Real-Time 2D-3D Medical Image Registration using RapidMind Multi-Core Development Platform

Proceedings of the 30th Annual International Conference of the IEEE Engineering in Medicine and Biology Society (EMBC08), Vancouver, August 20-24, 2008.
(Co-author: Lin Xu)

In this research, we develop an efficient intensity-based rigid 2D-3D image registration method. We implement the resulting algorithm using the RapidMind Multi-core Development Platform to exploit the highly parallel multi-core architecture of graphics processing units (GPUs). We use a ray casting algorithm to generate the digitally reconstructed radiographs (DRRs) on GPUs and efficiently reduce the complexity of DRR construction. The registration optimization problem is solved by the Gauss-Newton method. To fully exploit the multi-core parallelism, we implement almost the entire registration process in parallel by RapidMind. Numerical results are presented to demonstrate the efficiency of our method.

Example 1: (artificial data)

The 3D image volume is a white cube. The template 2D image is simulated by projecting the 3D image volume with known transformation parameters.
The GPU is NVIDIA GeForce 8800GTX.

Image resolution C++ RapidMind
16x16x16 Time per iteration (sec) 0.015 0.138
Iteration 6 6
32x32x32 Time per iteration (sec) 0.200 0.186
Iteration 5 5
64x64x64 Time per iteration (sec) 5.308 0.262
Iteration 5 5
128x128x128 Time per iteration (sec) 56.720 0.400
Iteration 6 6

Example 2: (clinical data)

The 3D image volume is a CT scan of a tripod fracture of a skull.
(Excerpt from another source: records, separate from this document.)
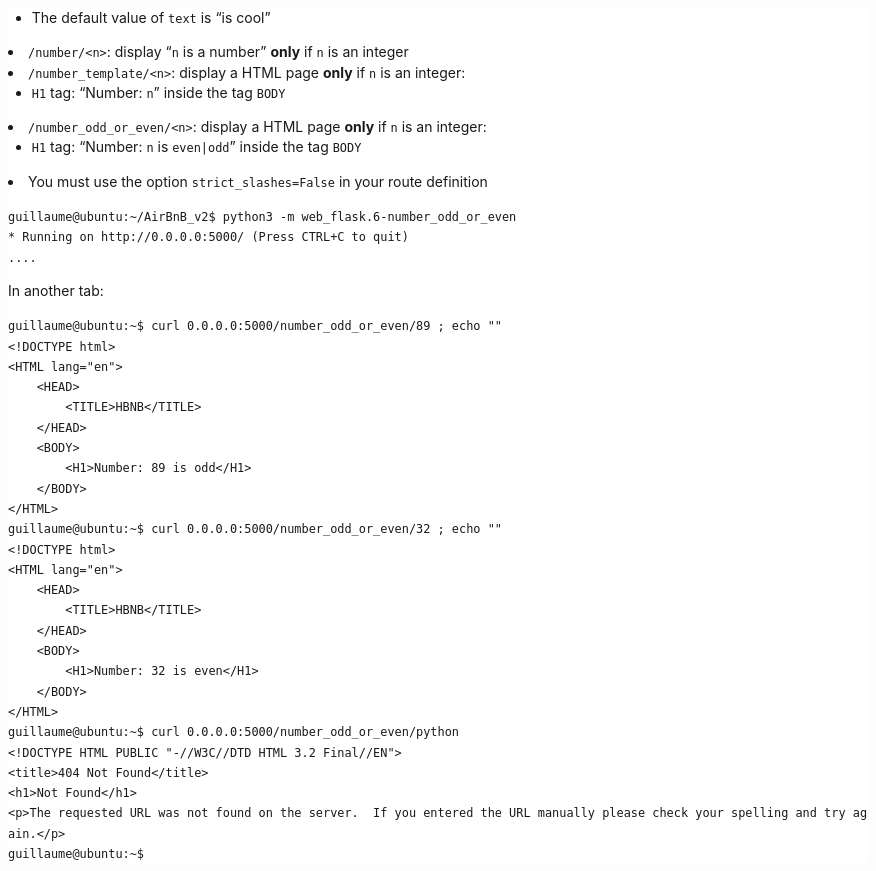 <ul>
<li>The default value of <code>text</code> is “is cool”</li>
</ul></li>
<li><code>/number/&lt;n&gt;</code>: display “<code>n</code> is a number” <strong>only</strong> if <code>n</code> is an integer</li>
<li><code>/number_template/&lt;n&gt;</code>: display a HTML page <strong>only</strong> if <code>n</code> is an integer: 

<ul>
<li><code>H1</code> tag: “Number: <code>n</code>” inside the tag <code>BODY</code></li>
</ul></li>
<li><code>/number_odd_or_even/&lt;n&gt;</code>: display a HTML page <strong>only</strong> if <code>n</code> is an integer: 

<ul>
<li><code>H1</code> tag: “Number: <code>n</code> is <code>even|odd</code>” inside the tag <code>BODY</code></li>
</ul></li>
</ul></li>
<li>You must use the option <code>strict_slashes=False</code> in your route definition</li>
</ul>

<pre><code>guillaume@ubuntu:~/AirBnB_v2$ python3 -m web_flask.6-number_odd_or_even
* Running on http://0.0.0.0:5000/ (Press CTRL+C to quit)
....
</code></pre>

<p>In another tab:</p>

<pre><code>guillaume@ubuntu:~$ curl 0.0.0.0:5000/number_odd_or_even/89 ; echo ""
&lt;!DOCTYPE html&gt;
&lt;HTML lang="en"&gt;
    &lt;HEAD&gt;
        &lt;TITLE&gt;HBNB&lt;/TITLE&gt;
    &lt;/HEAD&gt;
    &lt;BODY&gt;
        &lt;H1&gt;Number: 89 is odd&lt;/H1&gt;
    &lt;/BODY&gt;
&lt;/HTML&gt;
guillaume@ubuntu:~$ curl 0.0.0.0:5000/number_odd_or_even/32 ; echo ""
&lt;!DOCTYPE html&gt;
&lt;HTML lang="en"&gt;
    &lt;HEAD&gt;
        &lt;TITLE&gt;HBNB&lt;/TITLE&gt;
    &lt;/HEAD&gt;
    &lt;BODY&gt;
        &lt;H1&gt;Number: 32 is even&lt;/H1&gt;
    &lt;/BODY&gt;
&lt;/HTML&gt;
guillaume@ubuntu:~$ curl 0.0.0.0:5000/number_odd_or_even/python 
&lt;!DOCTYPE HTML PUBLIC "-//W3C//DTD HTML 3.2 Final//EN"&gt;
&lt;title&gt;404 Not Found&lt;/title&gt;
&lt;h1&gt;Not Found&lt;/h1&gt;
&lt;p&gt;The requested URL was not found on the server.  If you entered the URL manually please check your spelling and try again.&lt;/p&gt;
guillaume@ubuntu:~$ 
</code></pre>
Portal image parameters C++ RapidMind
Rotations: (2, 2, 2)
Translations: (2mm, 2mm, 2mm)
Total time (sec) 168.16 1.75
Iteration 5 5
Rotations: (4, 4, 4)
Translations: (4mm, 4mm, 4mm)
Time per iteration (sec) 263.30 2.70
Iteration 8 8
Rotations: (6, 6, 6)
Translations: (6mm, 6mm, 6mm)
Time per iteration (sec) 371.39 3.65
Iteration 11 11